WHAT THE TASK REQUIRES: Copy the listing exactly, images excluded.

::::

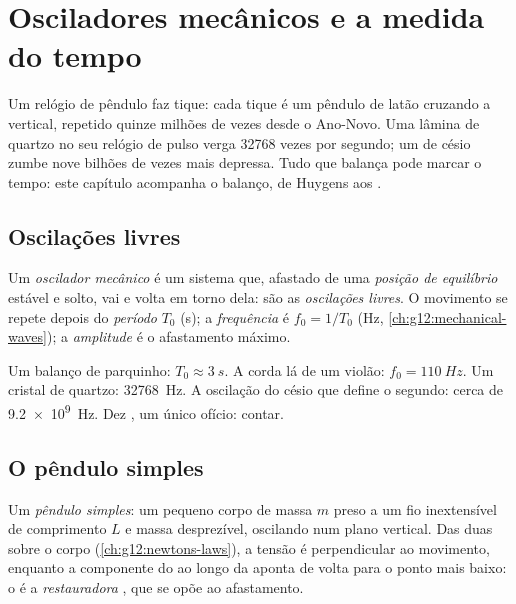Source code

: \chapter{Osciladores mecânicos e a medida do tempo}\label{ch:g12:oscillators-and-time}

Um relógio de pêndulo faz tique: cada tique é um pêndulo de latão cruzando a vertical,
repetido quinze milhões de vezes desde o Ano-Novo. Uma lâmina de quartzo no seu relógio
de pulso verga \num{32768} vezes por segundo; um  de césio zumbe nove bilhões de
vezes mais depressa. Tudo que balança pode marcar o tempo: este capítulo acompanha o
balanço, de Huygens aos .

\section{Oscilações livres}

\begin{definition}\label{def:g12:oscillators-and-time:oscillator}
Um \emph{oscilador mecânico} é um sistema que, afastado de uma
\emph{posição de equilíbrio} estável e solto, vai e volta
em torno dela: são as \emph{oscilações livres}. O movimento
se repete depois do \emph{período} $T_0$ (\unit{s}); a
\emph{frequência} é $f_0 = 1/T_0$ (\unit{Hz},
\cref{ch:g12:mechanical-waves}); a \emph{amplitude} é o afastamento
máximo.
\end{definition}

\begin{example}\label{ex:g12:oscillators-and-time:zoo}
Um balanço de parquinho: $T_0 \approx \qty{3}{s}$. A corda lá de um violão:
$f_0 = \qty{110}{Hz}$. Um cristal de quartzo: \qty{32768}{Hz}. A oscilação do césio que
define o segundo: cerca de \qty{9.2e9}{Hz}. Dez , um único ofício:
contar.
\end{example}

\section{O pêndulo simples}

\begin{definition}\label{def:g12:oscillators-and-time:pendulum}
Um \emph{pêndulo simples}: um pequeno corpo de massa $m$ preso a
um fio inextensível de comprimento $L$ e massa desprezível, oscilando num plano
vertical. Das duas  sobre o corpo (\cref{ch:g12:newtons-laws}), a tensão é
perpendicular ao movimento, enquanto a componente do  ao longo da  aponta
de volta para o ponto mais baixo: o  é a \emph{ restauradora}%
, que se opõe ao afastamento.
\end{definition}


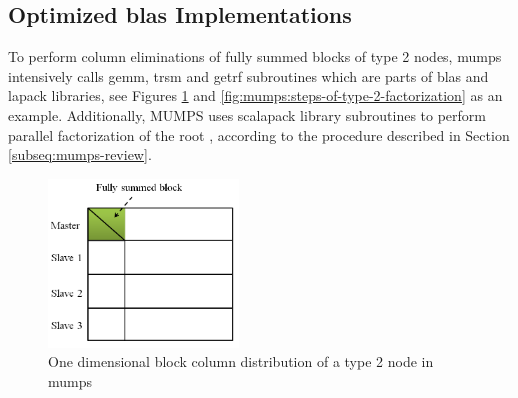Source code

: \subsection{Optimized \acrshort{blas} Implementations}
\label{subseq:blas-comparison}


To perform column eliminations of fully summed blocks of type 2 nodes, \acrshort{mumps} intensively calls \acrshort{gemm}, \acrshort{trsm} and \acrshort{getrf} subroutines  \cite{l2013introduction} which are parts of \acrshort{blas} and \acrshort{lapack} libraries, see Figures \ref{fig:mumps:type-2-frontal-matrix} and  \ref{fig:mumps:steps-of-type-2-factorization} as an example. Additionally, MUMPS uses \acrshort{scalapack} library subroutines to perform parallel factorization of the root \cite{mumps-manual}, according to the procedure described in Section \ref{subseq:mumps-review}. \\


\figpointer{\ref{fig:mumps:type-2-frontal-matrix}}
\begin{figure}[htpb]
  \centering
  \includegraphics[width=0.45\textwidth]{figures/chapter-2/mumps-type-2-frontal-matrix.png}
\caption{One dimensional block column distribution of a type 2 node in \acrshort{mumps}}
\label{fig:mumps:type-2-frontal-matrix}
\end{figure}


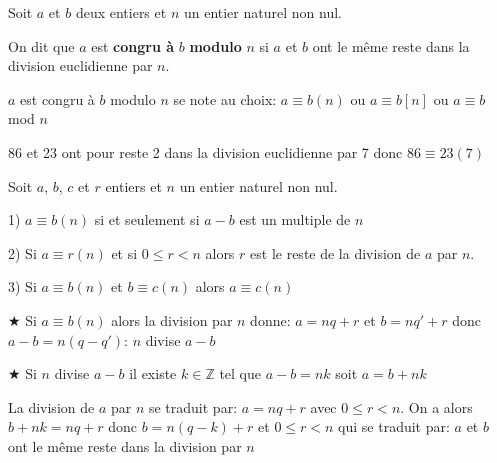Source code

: \documentclass[french]{book}
\begin{document}
\begin{defn}
Soit $a$ et $b$ deux entiers et $n$ un entier naturel non nul.

On dit que $a$ est \textbf{congru à} $b$ \textbf{modulo} $n$ si $a$ et $b$ ont le même reste dans la division euclidienne par $n$.

\end{defn}

\begin{rem}

$a$ est congru à $b$ modulo $n$ se note au choix:
$a \equiv b \left( n\right) $ ou $a \equiv b \left[ n\right] $ ou $a \equiv b$ mod $ n$
 
 \end{rem}
 
\begin{exemple}
86 et 23 ont pour reste 2 dans la division euclidienne par 7 donc $86\equiv 23 \left( 7\right) $

\end{exemple}

\begin{thm}
Soit $a$, $b$, $c$ et $r$ entiers et $n$ un entier naturel non nul.

1) $a \equiv b \left( n\right) $ si et seulement si $a-b$ est un multiple de $n$

2) Si $a \equiv r \left( n\right) $ et si $0 \leq r < n$ alors $r$ est le reste de la division de $a$ par $n$.

3) Si $a \equiv b \left( n\right) $ et  $b \equiv c \left( n\right) $ alors $a \equiv c \left( n\right) $

\end{thm}



\begin{demo}

  $\bigstar$ Si $a \equiv b \left( n\right) $ alors la division  par $n$ donne: $a=nq+r$ et $b=nq'+r$ donc $a-b=n(q-q')$: $n$ divise $a-b$
  
 $\bigstar$ Si $n$ divise $a-b$ il existe $k \in\mathbb{Z}$ tel que $a-b=nk$ soit $a=b+nk$
  
  La division de $a$ par $n$ se traduit par: $a=nq+r$ avec $0\leq r <n$. On a alors $b+nk=nq+r$ donc $b=n(q-k)+r$ et $0\leq r < n$ qui se traduit par: $a$ et $b$ ont le même reste dans la division par $n$

\end{demo}
\end{document}
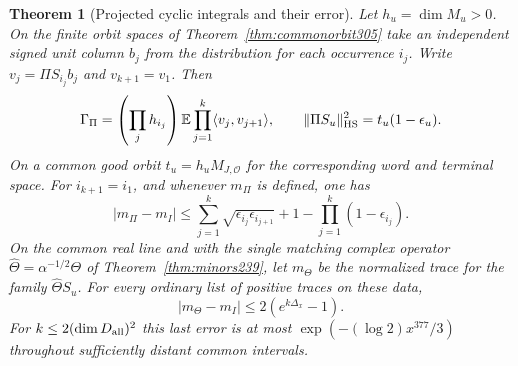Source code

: \documentclass[a4paper,11pt]{article}
\newtheorem{theorem}[proposition]{Theorem}
\theoremstyle{definition}
\theoremstyle{remark}
\numberwithin{equation}{section}
\begin{document}
\begin{theorem}[Projected cyclic integrals and their error]\leavevmode
\label{thm:rowcycles318}
Let \(h_u=\dim M_u>0\). On the finite orbit spaces of
Theorem~\ref{thm:commonorbit305} take an independent signed
unit column \(b_j\) from the distribution for each
occurrence \(i_j\). Write \(v_j=\Pi S_{i_j}b_j\) and
\(v_{k+1}=v_1\). Then
\[
 \Gamma_\Pi=\left(\prod_j h_{i_j}\right)
       \mathbb E\prod_{j=1}^k\langle v_j,v_{j+1}\rangle,
 \qquad
 \|\Pi S_u\|_{\rm HS}^2=t_u(1-\epsilon_u).
\]
On a common good orbit \(t_u=h_u M_{J,\mathcal O}\) for
the corresponding word and terminal space. For
\(i_{k+1}=i_1\), and whenever \(m_\Pi\) is defined, one has
\[
 |m_\Pi-m_I|
 \le \sum_{j=1}^k\sqrt{\epsilon_{i_j}\epsilon_{i_{j+1}}}
               +1-\prod_{j=1}^k(1-\epsilon_{i_j}).
\]
On the common real line and with the single matching
complex operator \(\widehat\Theta=\alpha^{-1/2}\Theta\)
of Theorem~\ref{thm:minors239}, let \(m_\Theta\) be the
normalized trace for the family \(\widehat\Theta S_u\).
For every ordinary list of positive traces on these data,
\[
 |m_\Theta-m_I|\le 2(e^{k\Delta_x}-1).
\]
For \(k\le 2(\dim D_{\rm all})^2\) this last error is at
most \(\exp(-(\log 2)x^{377}/3)\) throughout sufficiently
distant common intervals.
\end{theorem}
\end{document}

::::

THE COMPLETED TASK:
Source code

: \chapter{Osciladores mecânicos e a medida do tempo}\label{ch:g12:oscillators-and-time}

Um relógio de pêndulo faz tique: cada tique é um pêndulo de latão cruzando a vertical,
repetido quinze milhões de vezes desde o Ano-Novo. Uma lâmina de quartzo no seu relógio
de pulso verga \num{32768} vezes por segundo; um  de césio zumbe nove bilhões de
vezes mais depressa. Tudo que balança pode marcar o tempo: este capítulo acompanha o
balanço, de Huygens aos .

\section{Oscilações livres}

\begin{definition}\label{def:g12:oscillators-and-time:oscillator}
Um \emph{oscilador mecânico} é um sistema que, afastado de uma
\emph{posição de equilíbrio} estável e solto, vai e volta
em torno dela: são as \emph{oscilações livres}. O movimento
se repete depois do \emph{período} $T_0$ (\unit{s}); a
\emph{frequência} é $f_0 = 1/T_0$ (\unit{Hz},
\cref{ch:g12:mechanical-waves}); a \emph{amplitude} é o afastamento
máximo.
\end{definition}

\begin{example}\label{ex:g12:oscillators-and-time:zoo}
Um balanço de parquinho: $T_0 \approx \qty{3}{s}$. A corda lá de um violão:
$f_0 = \qty{110}{Hz}$. Um cristal de quartzo: \qty{32768}{Hz}. A oscilação do césio que
define o segundo: cerca de \qty{9.2e9}{Hz}. Dez , um único ofício:
contar.
\end{example}

\section{O pêndulo simples}

\begin{definition}\label{def:g12:oscillators-and-time:pendulum}
Um \emph{pêndulo simples}: um pequeno corpo de massa $m$ preso a
um fio inextensível de comprimento $L$ e massa desprezível, oscilando num plano
vertical. Das duas  sobre o corpo (\cref{ch:g12:newtons-laws}), a tensão é
perpendicular ao movimento, enquanto a componente do  ao longo da  aponta
de volta para o ponto mais baixo: o  é a \emph{ restauradora}%
, que se opõe ao afastamento.
\end{definition}


Source code

: \subsection{Optimized \acrshort{blas} Implementations}
\label{subseq:blas-comparison}


To perform column eliminations of fully summed blocks of type 2 nodes, \acrshort{mumps} intensively calls \acrshort{gemm}, \acrshort{trsm} and \acrshort{getrf} subroutines  \cite{l2013introduction} which are parts of \acrshort{blas} and \acrshort{lapack} libraries, see Figures \ref{fig:mumps:type-2-frontal-matrix} and  \ref{fig:mumps:steps-of-type-2-factorization} as an example. Additionally, MUMPS uses \acrshort{scalapack} library subroutines to perform parallel factorization of the root \cite{mumps-manual}, according to the procedure described in Section \ref{subseq:mumps-review}. \\


\figpointer{\ref{fig:mumps:type-2-frontal-matrix}}
\begin{figure}[htpb]
  \centering
  \includegraphics[width=0.45\textwidth]{figures/chapter-2/mumps-type-2-frontal-matrix.png}
\caption{One dimensional block column distribution of a type 2 node in \acrshort{mumps}}
\label{fig:mumps:type-2-frontal-matrix}
\end{figure}


Source code

: \documentclass[french]{book}
\begin{document}
\begin{defn}
Soit $a$ et $b$ deux entiers et $n$ un entier naturel non nul.

On dit que $a$ est \textbf{congru à} $b$ \textbf{modulo} $n$ si $a$ et $b$ ont le même reste dans la division euclidienne par $n$.

\end{defn}

\begin{rem}

$a$ est congru à $b$ modulo $n$ se note au choix:
$a \equiv b \left( n\right) $ ou $a \equiv b \left[ n\right] $ ou $a \equiv b$ mod $ n$
 
 \end{rem}
 
\begin{exemple}
86 et 23 ont pour reste 2 dans la division euclidienne par 7 donc $86\equiv 23 \left( 7\right) $

\end{exemple}

\begin{thm}
Soit $a$, $b$, $c$ et $r$ entiers et $n$ un entier naturel non nul.

1) $a \equiv b \left( n\right) $ si et seulement si $a-b$ est un multiple de $n$

2) Si $a \equiv r \left( n\right) $ et si $0 \leq r < n$ alors $r$ est le reste de la division de $a$ par $n$.

3) Si $a \equiv b \left( n\right) $ et  $b \equiv c \left( n\right) $ alors $a \equiv c \left( n\right) $

\end{thm}



\begin{demo}

  $\bigstar$ Si $a \equiv b \left( n\right) $ alors la division  par $n$ donne: $a=nq+r$ et $b=nq'+r$ donc $a-b=n(q-q')$: $n$ divise $a-b$
  
 $\bigstar$ Si $n$ divise $a-b$ il existe $k \in\mathbb{Z}$ tel que $a-b=nk$ soit $a=b+nk$
  
  La division de $a$ par $n$ se traduit par: $a=nq+r$ avec $0\leq r <n$. On a alors $b+nk=nq+r$ donc $b=n(q-k)+r$ et $0\leq r < n$ qui se traduit par: $a$ et $b$ ont le même reste dans la division par $n$

\end{demo}
\end{document}
Source code

: \documentclass[a4paper,11pt]{article}
\newtheorem{theorem}[proposition]{Theorem}
\theoremstyle{definition}
\theoremstyle{remark}
\numberwithin{equation}{section}
\begin{document}
\begin{theorem}[Projected cyclic integrals and their error]\leavevmode
\label{thm:rowcycles318}
Let \(h_u=\dim M_u>0\). On the finite orbit spaces of
Theorem~\ref{thm:commonorbit305} take an independent signed
unit column \(b_j\) from the distribution for each
occurrence \(i_j\). Write \(v_j=\Pi S_{i_j}b_j\) and
\(v_{k+1}=v_1\). Then
\[
 \Gamma_\Pi=\left(\prod_j h_{i_j}\right)
       \mathbb E\prod_{j=1}^k\langle v_j,v_{j+1}\rangle,
 \qquad
 \|\Pi S_u\|_{\rm HS}^2=t_u(1-\epsilon_u).
\]
On a common good orbit \(t_u=h_u M_{J,\mathcal O}\) for
the corresponding word and terminal space. For
\(i_{k+1}=i_1\), and whenever \(m_\Pi\) is defined, one has
\[
 |m_\Pi-m_I|
 \le \sum_{j=1}^k\sqrt{\epsilon_{i_j}\epsilon_{i_{j+1}}}
               +1-\prod_{j=1}^k(1-\epsilon_{i_j}).
\]
On the common real line and with the single matching
complex operator \(\widehat\Theta=\alpha^{-1/2}\Theta\)
of Theorem~\ref{thm:minors239}, let \(m_\Theta\) be the
normalized trace for the family \(\widehat\Theta S_u\).
For every ordinary list of positive traces on these data,
\[
 |m_\Theta-m_I|\le 2(e^{k\Delta_x}-1).
\]
For \(k\le 2(\dim D_{\rm all})^2\) this last error is at
most \(\exp(-(\log 2)x^{377}/3)\) throughout sufficiently
distant common intervals.
\end{theorem}
\end{document}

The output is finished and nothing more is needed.